Re: Having stuff in common

Date: 2002-06-10 10:35 am (UTC)
avram: (Default)
From: [personal profile] avram


Well, that’s one of the things friends are supposed to do, expand each others’ horizons. I don’t expect to like everything all my friends like, but I figure that I’ll like some of it, so if they expose me to enough stuff I’ll still wind up finding stuff I like that I wouldn’t have found otherwise.

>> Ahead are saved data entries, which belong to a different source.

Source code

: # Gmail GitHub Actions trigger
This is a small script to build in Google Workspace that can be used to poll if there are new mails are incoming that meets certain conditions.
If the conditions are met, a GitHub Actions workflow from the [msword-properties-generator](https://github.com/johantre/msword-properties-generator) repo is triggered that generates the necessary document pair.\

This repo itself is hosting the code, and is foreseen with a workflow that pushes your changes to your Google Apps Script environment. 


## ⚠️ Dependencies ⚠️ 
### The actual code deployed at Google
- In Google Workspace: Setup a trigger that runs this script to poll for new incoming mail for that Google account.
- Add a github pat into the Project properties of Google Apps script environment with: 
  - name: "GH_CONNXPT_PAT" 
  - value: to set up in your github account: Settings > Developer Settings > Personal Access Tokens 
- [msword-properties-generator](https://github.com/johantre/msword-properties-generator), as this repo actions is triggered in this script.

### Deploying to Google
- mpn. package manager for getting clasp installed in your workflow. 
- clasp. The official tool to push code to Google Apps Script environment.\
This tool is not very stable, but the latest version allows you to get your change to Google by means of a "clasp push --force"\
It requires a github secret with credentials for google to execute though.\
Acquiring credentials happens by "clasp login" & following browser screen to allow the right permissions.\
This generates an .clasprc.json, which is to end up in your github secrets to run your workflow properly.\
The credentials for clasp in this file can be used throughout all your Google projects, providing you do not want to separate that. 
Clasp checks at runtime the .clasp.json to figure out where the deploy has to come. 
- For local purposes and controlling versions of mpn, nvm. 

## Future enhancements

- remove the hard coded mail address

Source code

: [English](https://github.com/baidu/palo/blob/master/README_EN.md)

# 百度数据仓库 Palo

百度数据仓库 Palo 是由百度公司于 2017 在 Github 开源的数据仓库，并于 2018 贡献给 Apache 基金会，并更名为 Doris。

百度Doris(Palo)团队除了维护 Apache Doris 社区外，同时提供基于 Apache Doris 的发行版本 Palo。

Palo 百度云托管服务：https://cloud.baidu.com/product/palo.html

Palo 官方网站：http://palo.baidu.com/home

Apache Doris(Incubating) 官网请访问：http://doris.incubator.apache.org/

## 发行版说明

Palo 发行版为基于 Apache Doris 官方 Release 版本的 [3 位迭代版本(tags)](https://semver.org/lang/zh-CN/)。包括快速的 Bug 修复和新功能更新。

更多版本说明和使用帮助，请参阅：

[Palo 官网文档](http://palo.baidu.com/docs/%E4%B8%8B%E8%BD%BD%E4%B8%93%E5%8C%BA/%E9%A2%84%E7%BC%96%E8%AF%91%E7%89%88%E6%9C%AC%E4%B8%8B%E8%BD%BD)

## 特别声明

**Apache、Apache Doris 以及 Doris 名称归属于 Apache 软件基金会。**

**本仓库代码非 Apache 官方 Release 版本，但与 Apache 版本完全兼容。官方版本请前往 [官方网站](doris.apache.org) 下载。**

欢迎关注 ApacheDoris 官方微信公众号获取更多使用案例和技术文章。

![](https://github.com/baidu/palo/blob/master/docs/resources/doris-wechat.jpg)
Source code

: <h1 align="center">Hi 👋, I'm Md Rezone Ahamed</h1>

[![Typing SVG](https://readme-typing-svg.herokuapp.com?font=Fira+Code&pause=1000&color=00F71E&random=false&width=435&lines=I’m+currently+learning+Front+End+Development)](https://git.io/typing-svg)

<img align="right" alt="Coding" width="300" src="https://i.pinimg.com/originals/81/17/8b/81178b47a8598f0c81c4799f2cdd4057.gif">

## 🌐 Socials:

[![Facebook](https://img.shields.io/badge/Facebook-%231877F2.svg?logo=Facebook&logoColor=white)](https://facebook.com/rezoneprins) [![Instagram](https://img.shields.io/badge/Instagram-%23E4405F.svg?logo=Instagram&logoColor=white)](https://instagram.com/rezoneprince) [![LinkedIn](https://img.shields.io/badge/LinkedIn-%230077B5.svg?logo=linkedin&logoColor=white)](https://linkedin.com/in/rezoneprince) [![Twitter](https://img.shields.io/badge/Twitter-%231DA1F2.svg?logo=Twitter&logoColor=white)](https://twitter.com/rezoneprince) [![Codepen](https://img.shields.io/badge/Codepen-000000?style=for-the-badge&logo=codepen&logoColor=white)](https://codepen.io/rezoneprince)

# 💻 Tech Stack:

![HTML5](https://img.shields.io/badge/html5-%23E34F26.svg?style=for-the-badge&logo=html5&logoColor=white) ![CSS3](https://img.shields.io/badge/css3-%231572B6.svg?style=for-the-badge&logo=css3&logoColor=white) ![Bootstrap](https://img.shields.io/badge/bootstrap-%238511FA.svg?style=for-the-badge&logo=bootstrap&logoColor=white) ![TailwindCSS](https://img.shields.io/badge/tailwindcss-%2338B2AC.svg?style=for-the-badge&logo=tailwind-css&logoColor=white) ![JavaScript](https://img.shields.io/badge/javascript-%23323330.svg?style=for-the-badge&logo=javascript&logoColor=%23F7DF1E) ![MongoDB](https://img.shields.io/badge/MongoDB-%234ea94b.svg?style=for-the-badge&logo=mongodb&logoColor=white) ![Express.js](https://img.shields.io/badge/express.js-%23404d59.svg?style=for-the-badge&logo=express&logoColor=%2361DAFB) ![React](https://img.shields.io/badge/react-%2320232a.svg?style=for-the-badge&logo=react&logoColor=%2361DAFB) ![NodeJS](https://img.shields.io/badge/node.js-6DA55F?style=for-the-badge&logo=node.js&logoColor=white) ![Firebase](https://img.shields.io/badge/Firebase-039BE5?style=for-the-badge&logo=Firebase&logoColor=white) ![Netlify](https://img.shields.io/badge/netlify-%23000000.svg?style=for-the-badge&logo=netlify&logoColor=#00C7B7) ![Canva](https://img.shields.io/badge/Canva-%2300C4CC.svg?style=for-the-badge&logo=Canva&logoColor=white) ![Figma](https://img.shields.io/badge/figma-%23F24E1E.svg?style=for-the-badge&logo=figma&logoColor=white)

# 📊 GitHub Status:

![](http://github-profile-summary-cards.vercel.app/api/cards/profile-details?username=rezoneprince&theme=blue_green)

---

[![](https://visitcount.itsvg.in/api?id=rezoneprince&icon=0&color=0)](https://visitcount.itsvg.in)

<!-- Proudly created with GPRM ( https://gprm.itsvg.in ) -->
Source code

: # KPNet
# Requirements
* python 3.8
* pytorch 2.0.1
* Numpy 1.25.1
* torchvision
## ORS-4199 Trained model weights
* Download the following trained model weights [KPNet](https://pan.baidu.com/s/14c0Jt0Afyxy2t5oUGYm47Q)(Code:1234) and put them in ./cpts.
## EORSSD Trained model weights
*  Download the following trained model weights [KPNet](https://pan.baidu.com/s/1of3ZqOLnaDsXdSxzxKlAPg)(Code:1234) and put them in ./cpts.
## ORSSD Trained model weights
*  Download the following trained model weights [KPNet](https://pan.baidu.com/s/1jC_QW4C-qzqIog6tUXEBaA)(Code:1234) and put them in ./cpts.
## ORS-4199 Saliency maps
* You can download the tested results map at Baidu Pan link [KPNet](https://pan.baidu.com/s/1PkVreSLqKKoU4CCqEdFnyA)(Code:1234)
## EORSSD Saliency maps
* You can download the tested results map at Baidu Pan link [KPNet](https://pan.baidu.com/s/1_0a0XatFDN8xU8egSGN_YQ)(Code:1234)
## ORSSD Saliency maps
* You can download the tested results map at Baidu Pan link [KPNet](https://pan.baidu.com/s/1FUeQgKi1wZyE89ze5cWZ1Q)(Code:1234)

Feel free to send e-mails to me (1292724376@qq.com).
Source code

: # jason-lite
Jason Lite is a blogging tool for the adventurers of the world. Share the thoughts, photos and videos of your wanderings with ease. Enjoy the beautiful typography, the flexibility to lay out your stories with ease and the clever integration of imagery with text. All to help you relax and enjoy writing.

Lisa, my oldest friend, who I’ve known for almost 25 years, is a big fan of James Joyce. I’ve never read a page of Joyce in my life, and don’t expect to anytime soon, and if I do read any it’ll likely be something like Dubliners, and not the stuff Lisa really gets off on like Ulysses or Finnegans Wake. She and her boyfriend [livejournal.com profile] mnemex are always talking about things they’re into that I’m not, or am only marginally interested in, like fencing or the SCA or filking (the last of which is nowadays a very marginal pursuit of mine; it used to be more of one), but I don’t for a moment think of them as people I don’t have much in common with. Chris, who I’ve been dating for over a decade, is way into baseball, which I don’t care a whit for, and has barely read any comics ever (not even Watchmen) nor played any RPGs (she tried it once and didn’t like it), but I don’t think of her as someone I don’t have much in common with. And Lisa, Josh, and Chris don’t think of Kevin and I as someone they don’t have much in common with when we go on at length about all the weird comics we read that they’ve never heard of.



The workplace comic, Through the Habitrails (by Jeff Nicholson, who currently does Colonia — you knew that, right?), is supposed to be creepy (though “Kafkaesque” is the descriptor that comes to my mind). Parts of it were originally published in the horror comics anthology Taboo, and I thought they were the scariest thing in there. This is one of those basic personality things, I think. In my experience, some people just don’t like reading about negative experiences (and the types of experiences vary; some people are fine with physical horror but can’t take psychological, for example), while others are capable of mentally encapsulating the experience as fiction and maintaining psychological distance from it. In my case, I was slaving away at Sir Speedy when I read “It’s Not Your Juice” the first part of Habitrails to see print, about the guy getting something in the mail that gives him “juice” (a creative charge), and then having the juice literally tapped away over the course of the workday, leaving him with none for his own projects, I thrummed like a tuning fork someone had just hit. Yes, that’s it, that’s it exactly I thought. I think reading that comic may have contributed to my quitting that awful job.